(Source texts of formatted documents)

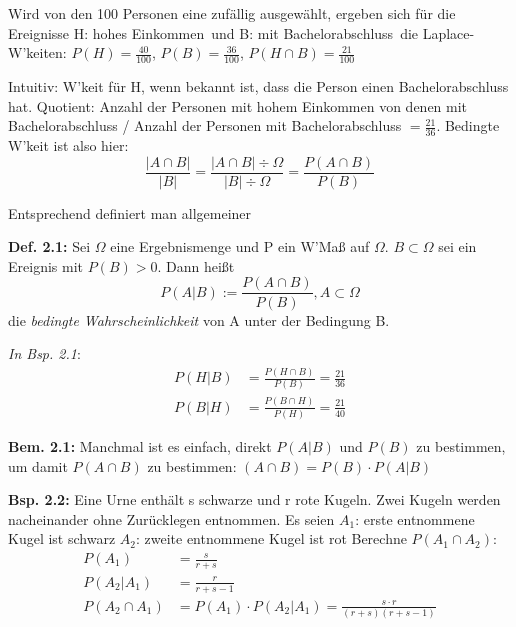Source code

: \documentclass[a4paper,11pt]{article}
\begin{document}
\noindent Wird von den 100 Personen eine zufällig ausgewählt, ergeben sich für die Ereignisse 
H: \glqq hohes Einkommen\grqq\ und B: \glqq mit Bachelorabschluss\grqq\ die Laplace-W'keiten:
\newline $P(H)=\frac{40}{100}$, $P(B)=\frac{36}{100}$, $P(H\cap B)=\frac{21}{100}$

\vspace{4pt}
\noindent Intuitiv: W'keit für H, wenn bekannt ist, dass die Person einen Bachelorabschluss hat.
\newline Quotient: Anzahl der Personen mit hohem Einkommen von denen mit Bachelorabschluss / Anzahl der Personen mit Bachelorabschluss $=\frac{21}{36}$. Bedingte W'keit ist also hier:
\[\frac{|A\cap B|}{|B|}=\frac{|A\cap B|\div\Omega}{|B|\div\Omega}=\frac{P(A\cap B)}{P(B)}\]

\vspace{6pt}
\noindent Entsprechend definiert man allgemeiner

\vspace{6pt}
\noindent\textbf{Def. 2.1:} Sei $\Omega$ eine Ergebnismenge und P ein W'Maß auf $\Omega$. $B\subset\Omega$ sei ein Ereignis mit $P(B)>0$. Dann heißt 
\[P(A|B):=\frac{P(A\cap B)}{P(B)}, A\subset\Omega\]
die \textit{bedingte Wahrscheinlichkeit} von A unter der Bedingung B.

\vspace{6pt}
\noindent\textit{In Bsp. 2.1}:
\begin{align*}
P(H|B) &=\frac{P(H\cap B)}{P(B)}=\frac{21}{36}\\
P(B|H) &=\frac{P(B\cap H)}{P(H)}=\frac{21}{40}
\end{align*}

\vspace{6pt}
\noindent\textbf{Bem. 2.1:} Manchmal ist es einfach, direkt $P(A|B)$ und $P(B)$ zu bestimmen, um damit $P(A\cap B)$ zu bestimmen: $(A\cap B)=P(B) \cdot P(A|B)$

\vspace{6pt}
\noindent\textbf{Bsp. 2.2:} Eine Urne enthält s schwarze und r rote Kugeln. 
Zwei Kugeln werden nacheinander ohne Zurücklegen entnommen. Es seien
\newline $A_1$: \glqq erste entnommene Kugel ist schwarz\grqq
\newline $A_2$: \glqq zweite entnommene Kugel ist rot\grqq
\newline Berechne $P(A_1\cap A_2)$:
\begin{align*}
P(A_1)&=\frac{s}{r+s}\\
P(A_2|A_1)&=\frac{r}{r+s-1}\\
P(A_2\cap A_1)&= P(A_1)\cdot P(A_2|A_1)=\frac{s\cdot r}{(r+s)(r+s-1)}
\end{align*}
\end{document}

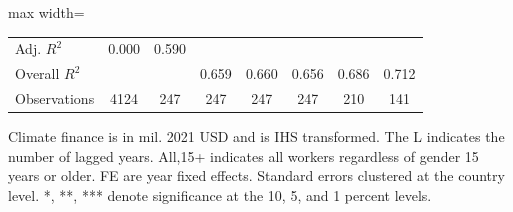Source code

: \begin{table}[htbp]
\begin{adjustbox}{max width=\textwidth}
\begin{tabular}{l*{7}{c}}
Adj. $ R^2$         &       0.000   &       0.590   &               &               &               &               &               \\
Overall $ R^2$      &               &               &       0.659   &       0.660   &       0.656   &       0.686   &       0.712   \\
Observations        &        4124   &         247   &         247   &         247   &         247   &         210   &         141   \\
\bottomrule \end{tabular} \end{adjustbox} \begin{center} \begin{minipage}{0.85\textwidth} \footnotesize \flushleft Climate finance is in mil. 2021 USD and is IHS transformed. The L indicates the number of lagged years. All,15+ indicates all workers regardless of gender 15 years or older. FE are year fixed effects. Standard errors clustered at the country level. *, **, *** denote significance at the 10, 5, and 1 percent levels. \end{minipage} \end{center} \end{table}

WHAT YOU SHOULD DO:
When pictures appear among the entries, skip them and copy all remaining text precisely.

RESULT:
Source code

: \documentclass[a4paper,11pt]{article}
\begin{document}
\noindent Wird von den 100 Personen eine zufällig ausgewählt, ergeben sich für die Ereignisse 
H: \glqq hohes Einkommen\grqq\ und B: \glqq mit Bachelorabschluss\grqq\ die Laplace-W'keiten:
\newline $P(H)=\frac{40}{100}$, $P(B)=\frac{36}{100}$, $P(H\cap B)=\frac{21}{100}$

\vspace{4pt}
\noindent Intuitiv: W'keit für H, wenn bekannt ist, dass die Person einen Bachelorabschluss hat.
\newline Quotient: Anzahl der Personen mit hohem Einkommen von denen mit Bachelorabschluss / Anzahl der Personen mit Bachelorabschluss $=\frac{21}{36}$. Bedingte W'keit ist also hier:
\[\frac{|A\cap B|}{|B|}=\frac{|A\cap B|\div\Omega}{|B|\div\Omega}=\frac{P(A\cap B)}{P(B)}\]

\vspace{6pt}
\noindent Entsprechend definiert man allgemeiner

\vspace{6pt}
\noindent\textbf{Def. 2.1:} Sei $\Omega$ eine Ergebnismenge und P ein W'Maß auf $\Omega$. $B\subset\Omega$ sei ein Ereignis mit $P(B)>0$. Dann heißt 
\[P(A|B):=\frac{P(A\cap B)}{P(B)}, A\subset\Omega\]
die \textit{bedingte Wahrscheinlichkeit} von A unter der Bedingung B.

\vspace{6pt}
\noindent\textit{In Bsp. 2.1}:
\begin{align*}
P(H|B) &=\frac{P(H\cap B)}{P(B)}=\frac{21}{36}\\
P(B|H) &=\frac{P(B\cap H)}{P(H)}=\frac{21}{40}
\end{align*}

\vspace{6pt}
\noindent\textbf{Bem. 2.1:} Manchmal ist es einfach, direkt $P(A|B)$ und $P(B)$ zu bestimmen, um damit $P(A\cap B)$ zu bestimmen: $(A\cap B)=P(B) \cdot P(A|B)$

\vspace{6pt}
\noindent\textbf{Bsp. 2.2:} Eine Urne enthält s schwarze und r rote Kugeln. 
Zwei Kugeln werden nacheinander ohne Zurücklegen entnommen. Es seien
\newline $A_1$: \glqq erste entnommene Kugel ist schwarz\grqq
\newline $A_2$: \glqq zweite entnommene Kugel ist rot\grqq
\newline Berechne $P(A_1\cap A_2)$:
\begin{align*}
P(A_1)&=\frac{s}{r+s}\\
P(A_2|A_1)&=\frac{r}{r+s-1}\\
P(A_2\cap A_1)&= P(A_1)\cdot P(A_2|A_1)=\frac{s\cdot r}{(r+s)(r+s-1)}
\end{align*}
\end{document}

Source code

: \begin{table}[htbp]
\begin{adjustbox}{max width=\textwidth}
\begin{tabular}{l*{7}{c}}
Adj. $ R^2$         &       0.000   &       0.590   &               &               &               &               &               \\
Overall $ R^2$      &               &               &       0.659   &       0.660   &       0.656   &       0.686   &       0.712   \\
Observations        &        4124   &         247   &         247   &         247   &         247   &         210   &         141   \\
\bottomrule \end{tabular} \end{adjustbox} \begin{center} \begin{minipage}{0.85\textwidth} \footnotesize \flushleft Climate finance is in mil. 2021 USD and is IHS transformed. The L indicates the number of lagged years. All,15+ indicates all workers regardless of gender 15 years or older. FE are year fixed effects. Standard errors clustered at the country level. *, **, *** denote significance at the 10, 5, and 1 percent levels. \end{minipage} \end{center} \end{table}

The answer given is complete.